_Goal of the exercise_
In the entries below, count the lines holding "Langlands". Reply with the number only.

(Beginning of Provided data)

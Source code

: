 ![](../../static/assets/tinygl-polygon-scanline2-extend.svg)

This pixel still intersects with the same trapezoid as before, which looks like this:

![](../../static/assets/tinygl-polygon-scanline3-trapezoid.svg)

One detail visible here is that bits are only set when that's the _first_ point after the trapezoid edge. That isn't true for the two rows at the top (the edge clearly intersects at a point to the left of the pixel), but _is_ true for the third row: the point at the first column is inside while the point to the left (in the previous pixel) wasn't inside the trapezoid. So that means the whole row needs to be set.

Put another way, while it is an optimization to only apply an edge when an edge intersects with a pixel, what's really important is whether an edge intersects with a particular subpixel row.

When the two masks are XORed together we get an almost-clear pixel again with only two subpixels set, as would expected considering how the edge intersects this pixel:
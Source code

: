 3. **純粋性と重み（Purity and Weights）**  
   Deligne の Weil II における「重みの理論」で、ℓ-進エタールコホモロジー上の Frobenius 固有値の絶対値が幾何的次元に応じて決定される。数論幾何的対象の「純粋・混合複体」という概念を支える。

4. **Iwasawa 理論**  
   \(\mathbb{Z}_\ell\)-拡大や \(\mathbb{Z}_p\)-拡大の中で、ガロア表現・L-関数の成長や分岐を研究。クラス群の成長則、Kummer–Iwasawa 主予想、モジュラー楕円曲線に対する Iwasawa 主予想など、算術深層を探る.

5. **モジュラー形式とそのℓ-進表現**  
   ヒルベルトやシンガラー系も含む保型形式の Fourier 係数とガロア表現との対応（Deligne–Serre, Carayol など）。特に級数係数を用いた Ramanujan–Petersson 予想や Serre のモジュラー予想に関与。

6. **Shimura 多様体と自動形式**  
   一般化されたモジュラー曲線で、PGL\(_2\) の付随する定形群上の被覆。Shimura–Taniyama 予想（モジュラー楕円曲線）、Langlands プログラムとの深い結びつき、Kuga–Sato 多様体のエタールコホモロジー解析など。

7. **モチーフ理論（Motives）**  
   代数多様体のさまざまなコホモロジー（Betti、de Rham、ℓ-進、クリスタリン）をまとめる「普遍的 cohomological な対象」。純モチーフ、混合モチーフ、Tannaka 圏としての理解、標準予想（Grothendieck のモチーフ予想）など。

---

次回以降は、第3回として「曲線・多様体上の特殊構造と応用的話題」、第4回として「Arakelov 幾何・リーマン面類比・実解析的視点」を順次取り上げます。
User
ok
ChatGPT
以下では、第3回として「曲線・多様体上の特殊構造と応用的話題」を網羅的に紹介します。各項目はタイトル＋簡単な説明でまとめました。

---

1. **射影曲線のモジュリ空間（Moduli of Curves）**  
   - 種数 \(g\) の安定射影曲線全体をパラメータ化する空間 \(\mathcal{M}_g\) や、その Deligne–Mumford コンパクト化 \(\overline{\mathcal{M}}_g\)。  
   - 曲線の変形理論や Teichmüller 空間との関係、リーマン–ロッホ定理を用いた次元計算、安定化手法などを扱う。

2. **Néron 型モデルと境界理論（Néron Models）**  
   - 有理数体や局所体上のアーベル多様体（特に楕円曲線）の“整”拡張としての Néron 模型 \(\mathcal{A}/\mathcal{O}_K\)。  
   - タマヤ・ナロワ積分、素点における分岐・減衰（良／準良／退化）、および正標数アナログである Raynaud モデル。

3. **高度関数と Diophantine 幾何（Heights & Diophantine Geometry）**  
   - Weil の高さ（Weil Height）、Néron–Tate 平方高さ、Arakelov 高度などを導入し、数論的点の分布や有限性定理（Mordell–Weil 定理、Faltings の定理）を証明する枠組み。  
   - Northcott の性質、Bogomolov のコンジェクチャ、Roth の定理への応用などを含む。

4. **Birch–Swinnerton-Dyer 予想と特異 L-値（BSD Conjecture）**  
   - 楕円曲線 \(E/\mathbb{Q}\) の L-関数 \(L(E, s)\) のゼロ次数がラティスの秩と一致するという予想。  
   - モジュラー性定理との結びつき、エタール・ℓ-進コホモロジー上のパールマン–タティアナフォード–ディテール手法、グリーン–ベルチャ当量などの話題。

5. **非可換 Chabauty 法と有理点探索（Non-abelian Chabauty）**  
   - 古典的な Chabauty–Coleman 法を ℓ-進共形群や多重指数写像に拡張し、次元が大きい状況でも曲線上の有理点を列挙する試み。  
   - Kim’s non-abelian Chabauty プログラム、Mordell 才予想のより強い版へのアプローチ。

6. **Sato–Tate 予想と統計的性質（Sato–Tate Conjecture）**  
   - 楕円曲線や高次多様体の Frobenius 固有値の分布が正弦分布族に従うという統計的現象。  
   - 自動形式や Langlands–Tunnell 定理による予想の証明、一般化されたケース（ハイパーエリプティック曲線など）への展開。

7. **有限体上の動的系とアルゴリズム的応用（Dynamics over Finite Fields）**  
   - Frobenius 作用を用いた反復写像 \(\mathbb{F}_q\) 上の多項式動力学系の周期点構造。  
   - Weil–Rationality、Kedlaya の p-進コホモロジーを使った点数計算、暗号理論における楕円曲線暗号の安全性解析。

(End of Provided data)

_Response to this exercise_
2